I think commonly used features should be built in, and rarely used features or features where people can't agree on how the UI should look, should be in extensions. I think HSTS customization would be a rarely used feature, so should be in an extension.
I think I agree that most of what you're saying would be ideal. I'm not sure how much of it is doable though when you consider programmer time constraints.
> I think commonly used features should be built in, and rarely used features or features where people can't agree on how the UI should look, should be in extensions.
Unfortunately doing it makes it difficult to work. Also, the extension mechanism is deficient.
If multiple kinds of web browsers are made, so that it is not a monopoly, then they do not all have to be made the same way.
They shouldn't all be Chromium or whatever; they can be something else. If you have separate components, then you can more easily replace them or tie them together differently, without having to use inefficient extensions, modify the source code (which is large and might take a long time and be complicated), waste disk space and memory on unused features, etc.
Yeah. Although, as you mention modifying the source might take a long time, similarly implementing multiple browsers would take a long time. I don't know what the solution is.
> Yeah. Although, as you mention modifying the source might take a long time, similarly implementing multiple browsers would take a long time. I don't know what the solution is.
That is why I think that separating out the components might make it easier for other people to independently build multiple browsers.
That's a bad reason to do things. Users will learn what is made important to them. Red website for http, green website for https. Nice big lettering to translate to the non technical user 'Protected' mode versus 'Unsafe' mode.
Yeah for power users show all the nitty gritties, but this isn't about being technical or not - it's not being communicated properly and instead its just hidden.
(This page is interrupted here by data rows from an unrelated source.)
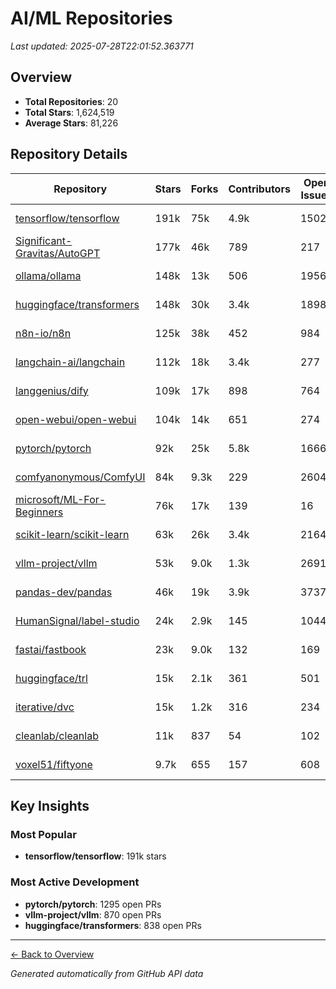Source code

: # AI/ML Repositories

*Last updated: 2025-07-28T22:01:52.363771*

## Overview

- **Total Repositories**: 20
- **Total Stars**: 1,624,519
- **Average Stars**: 81,226

## Repository Details

| Repository | Stars | Forks | Contributors | Open Issues | Open PRs | Created | Last Active |
|------------|-------|-------|--------------|-------------|----------|---------|-------------|
| <a href="https://github.com/tensorflow/tensorflow" target="_blank">tensorflow/tensorflow</a> | 191k | 75k | 4.9k | 1502 | 622 | 2015-11-07 | 2025-07-28 |
| <a href="https://github.com/Significant-Gravitas/AutoGPT" target="_blank">Significant-Gravitas/AutoGPT</a> | 177k | 46k | 789 | 217 | 67 | 2023-03-16 | 2025-07-28 |
| <a href="https://github.com/ollama/ollama" target="_blank">ollama/ollama</a> | 148k | 13k | 506 | 1956 | 324 | 2023-06-26 | 2025-07-28 |
| <a href="https://github.com/huggingface/transformers" target="_blank">huggingface/transformers</a> | 148k | 30k | 3.4k | 1898 | 838 | 2018-10-29 | 2025-07-28 |
| <a href="https://github.com/n8n-io/n8n" target="_blank">n8n-io/n8n</a> | 125k | 38k | 452 | 984 | 417 | 2019-06-22 | 2025-07-28 |
| <a href="https://github.com/langchain-ai/langchain" target="_blank">langchain-ai/langchain</a> | 112k | 18k | 3.4k | 277 | 85 | 2022-10-17 | 2025-07-28 |
| <a href="https://github.com/langgenius/dify" target="_blank">langgenius/dify</a> | 109k | 17k | 898 | 764 | 85 | 2023-04-12 | 2025-07-28 |
| <a href="https://github.com/open-webui/open-webui" target="_blank">open-webui/open-webui</a> | 104k | 14k | 651 | 274 | 80 | 2023-10-06 | 2025-07-28 |
| <a href="https://github.com/pytorch/pytorch" target="_blank">pytorch/pytorch</a> | 92k | 25k | 5.8k | 16663 | 1295 | 2016-08-13 | 2025-07-28 |
| <a href="https://github.com/comfyanonymous/ComfyUI" target="_blank">comfyanonymous/ComfyUI</a> | 84k | 9.3k | 229 | 2604 | 184 | 2023-01-17 | 2025-07-28 |
| <a href="https://github.com/microsoft/ML-For-Beginners" target="_blank">microsoft/ML-For-Beginners</a> | 76k | 17k | 139 | 16 | 10 | 2021-03-03 | 2025-07-18 |
| <a href="https://github.com/scikit-learn/scikit-learn" target="_blank">scikit-learn/scikit-learn</a> | 63k | 26k | 3.4k | 2164 | 584 | 2010-08-17 | 2025-07-28 |
| <a href="https://github.com/vllm-project/vllm" target="_blank">vllm-project/vllm</a> | 53k | 9.0k | 1.3k | 2691 | 870 | 2023-02-09 | 2025-07-28 |
| <a href="https://github.com/pandas-dev/pandas" target="_blank">pandas-dev/pandas</a> | 46k | 19k | 3.9k | 3737 | 83 | 2010-08-24 | 2025-07-28 |
| <a href="https://github.com/HumanSignal/label-studio" target="_blank">HumanSignal/label-studio</a> | 24k | 2.9k | 145 | 1044 | 82 | 2019-06-19 | 2025-07-28 |
| <a href="https://github.com/fastai/fastbook" target="_blank">fastai/fastbook</a> | 23k | 9.0k | 132 | 169 | 63 | 2020-02-28 | 2024-08-16 |
| <a href="https://github.com/huggingface/trl" target="_blank">huggingface/trl</a> | 15k | 2.1k | 361 | 501 | 73 | 2020-03-27 | 2025-07-28 |
| <a href="https://github.com/iterative/dvc" target="_blank">iterative/dvc</a> | 15k | 1.2k | 316 | 234 | 2 | 2017-03-04 | 2025-07-28 |
| <a href="https://github.com/cleanlab/cleanlab" target="_blank">cleanlab/cleanlab</a> | 11k | 837 | 54 | 102 | 24 | 2018-05-11 | 2025-07-11 |
| <a href="https://github.com/voxel51/fiftyone" target="_blank">voxel51/fiftyone</a> | 9.7k | 655 | 157 | 608 | 87 | 2020-04-22 | 2025-07-28 |

## Key Insights

### Most Popular
- **tensorflow/tensorflow**: 191k stars

### Most Active Development
- **pytorch/pytorch**: 1295 open PRs
- **vllm-project/vllm**: 870 open PRs
- **huggingface/transformers**: 838 open PRs

---
[← Back to Overview](all.md)

*Generated automatically from GitHub API data*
When your spouse doesn't communicate well with you, starts having an affair, and then hides it, _thats NOT a good thing_.
All this talk of pasting urls...thats not how users use the web. Nobody is keeping in mind which websites support https or not. They do care what happens when they browse.
That protection essentially already exists with the secure bit in cookies and the __Secure- prefix.
The problem is that http:// links exist all over the web, and a website owner cannot force all incoming links to say https:// instead. Without HSTS, any time a user clicks one of those links, the user's ISP will be able to see the exact URL the user is visiting, and might even inject ads or other stuff[1] into the page. HSTS solves that.